▶ Work instructions: Where a line of the data holds the word "Minutes", copy that line.

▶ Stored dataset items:
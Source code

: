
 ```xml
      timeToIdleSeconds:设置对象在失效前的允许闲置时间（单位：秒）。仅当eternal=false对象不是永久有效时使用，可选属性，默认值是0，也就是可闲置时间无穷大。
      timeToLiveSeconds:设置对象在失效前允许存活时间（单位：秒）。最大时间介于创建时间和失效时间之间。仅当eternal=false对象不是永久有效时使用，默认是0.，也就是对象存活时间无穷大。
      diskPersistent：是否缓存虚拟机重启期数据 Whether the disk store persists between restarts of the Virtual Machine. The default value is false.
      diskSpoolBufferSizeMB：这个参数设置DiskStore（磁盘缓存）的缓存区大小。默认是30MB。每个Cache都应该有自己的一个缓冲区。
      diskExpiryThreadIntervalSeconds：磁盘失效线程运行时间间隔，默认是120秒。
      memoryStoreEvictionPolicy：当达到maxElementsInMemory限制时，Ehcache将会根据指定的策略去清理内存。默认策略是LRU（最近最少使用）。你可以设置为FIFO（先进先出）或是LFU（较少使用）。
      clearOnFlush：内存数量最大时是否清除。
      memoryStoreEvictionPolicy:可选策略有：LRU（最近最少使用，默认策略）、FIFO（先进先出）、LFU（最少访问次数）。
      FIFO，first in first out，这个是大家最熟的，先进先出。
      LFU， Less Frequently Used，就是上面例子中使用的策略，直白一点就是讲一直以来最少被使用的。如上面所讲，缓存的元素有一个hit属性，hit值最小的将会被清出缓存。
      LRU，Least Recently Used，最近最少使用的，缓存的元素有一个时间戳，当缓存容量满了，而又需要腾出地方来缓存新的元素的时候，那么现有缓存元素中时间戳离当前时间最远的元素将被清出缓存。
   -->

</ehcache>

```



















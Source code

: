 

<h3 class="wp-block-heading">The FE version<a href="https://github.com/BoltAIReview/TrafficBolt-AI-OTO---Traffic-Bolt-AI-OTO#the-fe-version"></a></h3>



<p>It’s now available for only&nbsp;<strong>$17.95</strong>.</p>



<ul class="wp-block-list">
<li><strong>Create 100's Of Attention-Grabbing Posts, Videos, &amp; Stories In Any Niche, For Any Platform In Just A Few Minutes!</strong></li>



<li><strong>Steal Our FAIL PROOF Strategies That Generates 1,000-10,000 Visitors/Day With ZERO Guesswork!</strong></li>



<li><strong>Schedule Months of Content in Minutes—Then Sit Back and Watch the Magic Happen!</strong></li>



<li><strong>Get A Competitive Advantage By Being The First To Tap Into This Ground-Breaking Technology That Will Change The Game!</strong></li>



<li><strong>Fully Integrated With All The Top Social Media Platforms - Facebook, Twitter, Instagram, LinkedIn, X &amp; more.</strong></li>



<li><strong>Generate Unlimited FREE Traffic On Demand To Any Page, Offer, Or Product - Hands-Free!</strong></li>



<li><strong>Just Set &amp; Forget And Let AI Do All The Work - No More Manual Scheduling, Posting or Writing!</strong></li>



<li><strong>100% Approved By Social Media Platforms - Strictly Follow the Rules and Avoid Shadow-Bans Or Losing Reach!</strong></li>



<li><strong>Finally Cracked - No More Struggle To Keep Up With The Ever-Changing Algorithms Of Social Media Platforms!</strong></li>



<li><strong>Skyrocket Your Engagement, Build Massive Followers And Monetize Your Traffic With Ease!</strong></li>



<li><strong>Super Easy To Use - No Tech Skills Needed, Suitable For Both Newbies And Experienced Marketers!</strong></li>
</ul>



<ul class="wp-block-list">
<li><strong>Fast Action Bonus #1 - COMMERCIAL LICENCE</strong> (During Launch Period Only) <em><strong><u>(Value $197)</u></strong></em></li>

▶ Solution for this problem:
<li><strong>Create 100's Of Attention-Grabbing Posts, Videos, &amp; Stories In Any Niche, For Any Platform In Just A Few Minutes!</strong></li>
<li><strong>Schedule Months of Content in Minutes—Then Sit Back and Watch the Magic Happen!</strong></li>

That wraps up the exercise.